Answer with a number only, stating how many lines of the records hold the word "files".

PROVIDED ENTRIES:
######
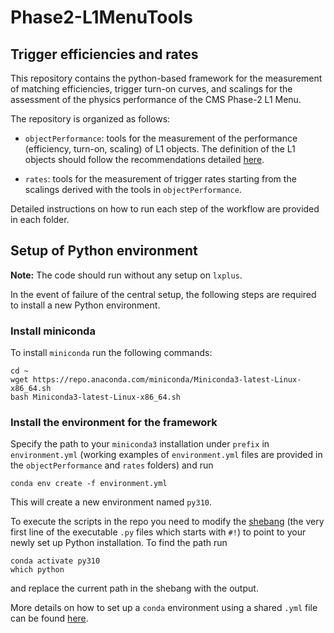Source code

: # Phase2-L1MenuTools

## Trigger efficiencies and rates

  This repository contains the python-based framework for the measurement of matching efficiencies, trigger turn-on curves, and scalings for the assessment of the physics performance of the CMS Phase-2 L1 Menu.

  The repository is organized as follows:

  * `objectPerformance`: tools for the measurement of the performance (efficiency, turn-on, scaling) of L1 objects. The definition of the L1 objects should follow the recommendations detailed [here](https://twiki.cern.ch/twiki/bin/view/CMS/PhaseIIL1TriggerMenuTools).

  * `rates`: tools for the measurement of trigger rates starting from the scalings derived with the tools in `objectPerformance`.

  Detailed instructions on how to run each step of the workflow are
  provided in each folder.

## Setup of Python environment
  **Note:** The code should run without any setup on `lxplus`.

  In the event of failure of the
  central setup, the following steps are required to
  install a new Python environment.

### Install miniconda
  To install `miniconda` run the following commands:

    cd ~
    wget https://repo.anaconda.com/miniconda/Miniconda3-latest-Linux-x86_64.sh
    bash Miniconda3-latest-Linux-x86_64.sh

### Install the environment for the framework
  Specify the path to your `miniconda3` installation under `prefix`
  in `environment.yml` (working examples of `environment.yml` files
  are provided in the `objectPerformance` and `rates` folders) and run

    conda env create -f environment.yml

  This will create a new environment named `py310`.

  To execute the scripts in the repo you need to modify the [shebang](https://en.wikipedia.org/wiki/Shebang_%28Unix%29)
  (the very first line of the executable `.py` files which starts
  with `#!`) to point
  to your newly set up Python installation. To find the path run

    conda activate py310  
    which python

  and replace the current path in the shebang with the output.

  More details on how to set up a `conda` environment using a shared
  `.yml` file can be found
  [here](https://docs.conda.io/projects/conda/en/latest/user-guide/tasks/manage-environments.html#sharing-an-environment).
######
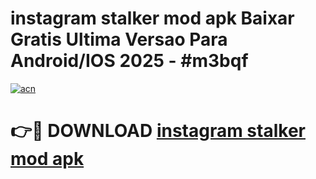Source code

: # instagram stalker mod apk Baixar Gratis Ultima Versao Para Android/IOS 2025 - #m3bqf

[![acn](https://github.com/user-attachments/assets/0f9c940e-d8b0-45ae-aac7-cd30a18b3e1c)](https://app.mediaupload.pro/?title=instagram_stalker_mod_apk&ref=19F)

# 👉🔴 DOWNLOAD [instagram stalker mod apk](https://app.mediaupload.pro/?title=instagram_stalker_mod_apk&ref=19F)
######
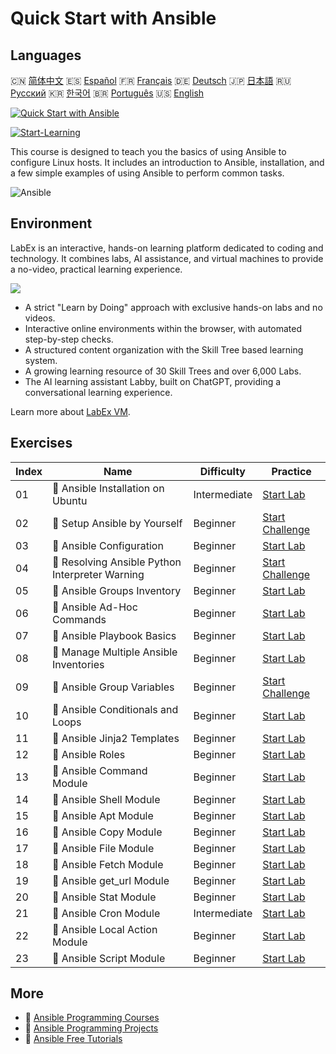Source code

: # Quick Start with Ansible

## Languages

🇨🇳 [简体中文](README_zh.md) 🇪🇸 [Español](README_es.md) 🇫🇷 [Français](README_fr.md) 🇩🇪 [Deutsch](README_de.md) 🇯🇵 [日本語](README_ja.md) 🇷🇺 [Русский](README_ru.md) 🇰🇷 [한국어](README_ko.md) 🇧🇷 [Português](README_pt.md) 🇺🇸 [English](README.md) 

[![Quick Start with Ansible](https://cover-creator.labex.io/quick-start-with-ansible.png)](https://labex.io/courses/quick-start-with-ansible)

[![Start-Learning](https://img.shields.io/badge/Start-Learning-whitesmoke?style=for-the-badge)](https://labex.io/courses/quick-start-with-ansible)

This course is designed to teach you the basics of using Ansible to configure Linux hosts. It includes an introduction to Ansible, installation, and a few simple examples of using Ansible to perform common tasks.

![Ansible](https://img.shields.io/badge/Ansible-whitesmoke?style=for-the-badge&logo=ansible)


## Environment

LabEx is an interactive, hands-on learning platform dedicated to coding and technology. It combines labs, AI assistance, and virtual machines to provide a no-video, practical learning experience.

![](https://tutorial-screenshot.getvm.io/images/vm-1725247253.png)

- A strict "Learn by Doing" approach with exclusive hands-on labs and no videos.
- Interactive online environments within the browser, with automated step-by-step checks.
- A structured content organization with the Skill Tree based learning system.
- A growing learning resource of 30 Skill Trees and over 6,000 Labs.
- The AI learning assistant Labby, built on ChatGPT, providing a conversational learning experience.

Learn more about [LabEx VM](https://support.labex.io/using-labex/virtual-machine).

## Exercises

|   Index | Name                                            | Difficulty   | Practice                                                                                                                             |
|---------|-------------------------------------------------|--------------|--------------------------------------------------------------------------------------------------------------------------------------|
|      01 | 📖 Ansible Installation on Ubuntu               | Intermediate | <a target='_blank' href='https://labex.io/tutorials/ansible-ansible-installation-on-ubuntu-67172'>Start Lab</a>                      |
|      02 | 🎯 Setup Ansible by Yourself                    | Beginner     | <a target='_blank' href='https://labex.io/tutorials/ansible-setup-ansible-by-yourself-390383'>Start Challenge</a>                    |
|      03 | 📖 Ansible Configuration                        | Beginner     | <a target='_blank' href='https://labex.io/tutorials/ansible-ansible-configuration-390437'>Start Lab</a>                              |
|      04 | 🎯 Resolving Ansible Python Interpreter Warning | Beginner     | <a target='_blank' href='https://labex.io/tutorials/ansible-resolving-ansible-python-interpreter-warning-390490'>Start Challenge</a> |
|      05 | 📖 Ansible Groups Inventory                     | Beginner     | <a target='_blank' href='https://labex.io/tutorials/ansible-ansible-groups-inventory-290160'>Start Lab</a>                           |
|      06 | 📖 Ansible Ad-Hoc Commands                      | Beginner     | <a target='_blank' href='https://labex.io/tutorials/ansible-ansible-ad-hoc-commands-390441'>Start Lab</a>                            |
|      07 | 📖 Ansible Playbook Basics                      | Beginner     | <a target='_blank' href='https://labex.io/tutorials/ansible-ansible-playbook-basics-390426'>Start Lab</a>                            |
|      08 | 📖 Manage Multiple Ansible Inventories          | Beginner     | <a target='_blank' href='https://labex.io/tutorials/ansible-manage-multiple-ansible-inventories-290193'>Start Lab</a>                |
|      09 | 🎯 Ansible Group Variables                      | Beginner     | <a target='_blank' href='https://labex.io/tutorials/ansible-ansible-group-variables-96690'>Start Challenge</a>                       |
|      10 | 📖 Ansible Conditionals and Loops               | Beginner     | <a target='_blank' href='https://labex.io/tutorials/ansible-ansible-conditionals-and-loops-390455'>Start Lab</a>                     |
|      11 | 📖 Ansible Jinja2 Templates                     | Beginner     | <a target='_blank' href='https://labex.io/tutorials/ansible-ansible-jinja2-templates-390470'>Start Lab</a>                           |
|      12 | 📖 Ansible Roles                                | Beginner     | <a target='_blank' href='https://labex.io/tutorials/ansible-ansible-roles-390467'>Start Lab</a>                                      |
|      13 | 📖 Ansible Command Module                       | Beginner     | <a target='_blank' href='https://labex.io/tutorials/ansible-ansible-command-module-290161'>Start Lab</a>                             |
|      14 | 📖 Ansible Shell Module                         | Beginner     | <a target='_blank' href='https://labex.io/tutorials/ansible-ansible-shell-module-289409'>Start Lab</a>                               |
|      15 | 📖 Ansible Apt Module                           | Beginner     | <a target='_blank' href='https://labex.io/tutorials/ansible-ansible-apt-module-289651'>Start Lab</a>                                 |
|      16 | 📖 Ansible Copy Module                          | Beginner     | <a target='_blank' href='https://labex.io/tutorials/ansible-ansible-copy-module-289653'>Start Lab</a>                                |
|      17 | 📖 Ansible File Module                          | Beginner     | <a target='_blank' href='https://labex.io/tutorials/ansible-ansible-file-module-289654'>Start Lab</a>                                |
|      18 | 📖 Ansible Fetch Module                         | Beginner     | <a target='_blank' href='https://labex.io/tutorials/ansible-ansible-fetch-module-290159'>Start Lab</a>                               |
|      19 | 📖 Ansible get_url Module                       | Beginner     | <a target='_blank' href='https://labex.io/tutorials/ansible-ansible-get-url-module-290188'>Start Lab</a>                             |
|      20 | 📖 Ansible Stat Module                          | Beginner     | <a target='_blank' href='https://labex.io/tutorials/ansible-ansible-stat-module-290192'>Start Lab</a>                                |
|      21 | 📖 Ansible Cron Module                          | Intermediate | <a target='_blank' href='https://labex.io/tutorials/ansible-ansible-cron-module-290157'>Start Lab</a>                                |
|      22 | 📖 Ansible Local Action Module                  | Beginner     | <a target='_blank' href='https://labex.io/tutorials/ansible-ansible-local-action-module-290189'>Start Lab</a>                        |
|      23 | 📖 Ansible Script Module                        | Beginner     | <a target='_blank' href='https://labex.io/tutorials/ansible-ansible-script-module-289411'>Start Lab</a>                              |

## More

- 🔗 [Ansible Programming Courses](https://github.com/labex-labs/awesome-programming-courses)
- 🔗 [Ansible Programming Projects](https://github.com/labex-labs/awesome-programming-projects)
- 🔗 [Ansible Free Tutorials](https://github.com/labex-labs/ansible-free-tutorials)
######
SOLUTION: 2